***** Listed records *****
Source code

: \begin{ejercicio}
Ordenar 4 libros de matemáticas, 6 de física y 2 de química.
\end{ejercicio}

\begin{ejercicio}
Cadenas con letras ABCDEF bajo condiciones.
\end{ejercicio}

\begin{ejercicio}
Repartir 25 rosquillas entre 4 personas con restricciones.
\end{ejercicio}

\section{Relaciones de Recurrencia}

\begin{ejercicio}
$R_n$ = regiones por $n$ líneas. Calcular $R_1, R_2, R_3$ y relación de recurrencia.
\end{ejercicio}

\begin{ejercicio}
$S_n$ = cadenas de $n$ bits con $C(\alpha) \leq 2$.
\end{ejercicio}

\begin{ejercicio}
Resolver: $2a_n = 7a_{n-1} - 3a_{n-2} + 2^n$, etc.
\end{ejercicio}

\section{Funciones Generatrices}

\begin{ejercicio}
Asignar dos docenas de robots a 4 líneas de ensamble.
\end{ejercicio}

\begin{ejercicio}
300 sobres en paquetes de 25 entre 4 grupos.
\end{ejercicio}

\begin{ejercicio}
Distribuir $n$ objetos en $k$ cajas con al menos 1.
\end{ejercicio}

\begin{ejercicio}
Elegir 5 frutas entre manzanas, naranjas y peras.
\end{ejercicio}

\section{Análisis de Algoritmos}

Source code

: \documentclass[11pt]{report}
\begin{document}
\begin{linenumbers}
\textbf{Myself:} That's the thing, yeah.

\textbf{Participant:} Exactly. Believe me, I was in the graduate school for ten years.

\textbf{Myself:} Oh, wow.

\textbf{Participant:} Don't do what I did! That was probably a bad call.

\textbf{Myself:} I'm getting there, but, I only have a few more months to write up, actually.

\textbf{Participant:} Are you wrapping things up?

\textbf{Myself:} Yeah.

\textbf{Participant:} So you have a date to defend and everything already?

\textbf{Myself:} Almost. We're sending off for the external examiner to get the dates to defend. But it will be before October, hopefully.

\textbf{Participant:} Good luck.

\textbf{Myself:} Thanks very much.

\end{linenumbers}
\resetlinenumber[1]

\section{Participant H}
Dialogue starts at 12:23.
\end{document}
*****
***** Listed records *****
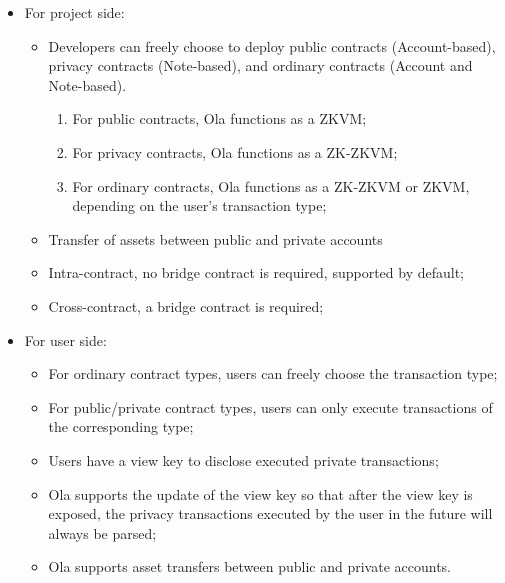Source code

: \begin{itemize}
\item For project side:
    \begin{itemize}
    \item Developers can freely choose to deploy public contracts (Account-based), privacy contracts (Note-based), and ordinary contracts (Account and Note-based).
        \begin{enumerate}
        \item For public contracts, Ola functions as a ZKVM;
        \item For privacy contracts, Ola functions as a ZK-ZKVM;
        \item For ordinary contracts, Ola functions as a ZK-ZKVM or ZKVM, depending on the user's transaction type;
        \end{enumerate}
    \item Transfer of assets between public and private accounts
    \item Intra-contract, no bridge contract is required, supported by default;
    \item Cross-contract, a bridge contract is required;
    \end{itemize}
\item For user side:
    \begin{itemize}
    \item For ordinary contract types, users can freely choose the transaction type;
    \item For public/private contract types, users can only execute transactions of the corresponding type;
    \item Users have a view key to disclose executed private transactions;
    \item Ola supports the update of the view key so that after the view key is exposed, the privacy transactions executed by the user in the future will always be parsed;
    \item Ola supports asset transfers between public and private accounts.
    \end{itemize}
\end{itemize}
*****
Which lines above include the string "ordinary"? Show them.

    \item Developers can freely choose to deploy public contracts (Account-based), privacy contracts (Note-based), and ordinary contracts (Account and Note-based).
        \item For ordinary contracts, Ola functions as a ZK-ZKVM or ZKVM, depending on the user's transaction type;
    \item For ordinary contract types, users can freely choose the transaction type;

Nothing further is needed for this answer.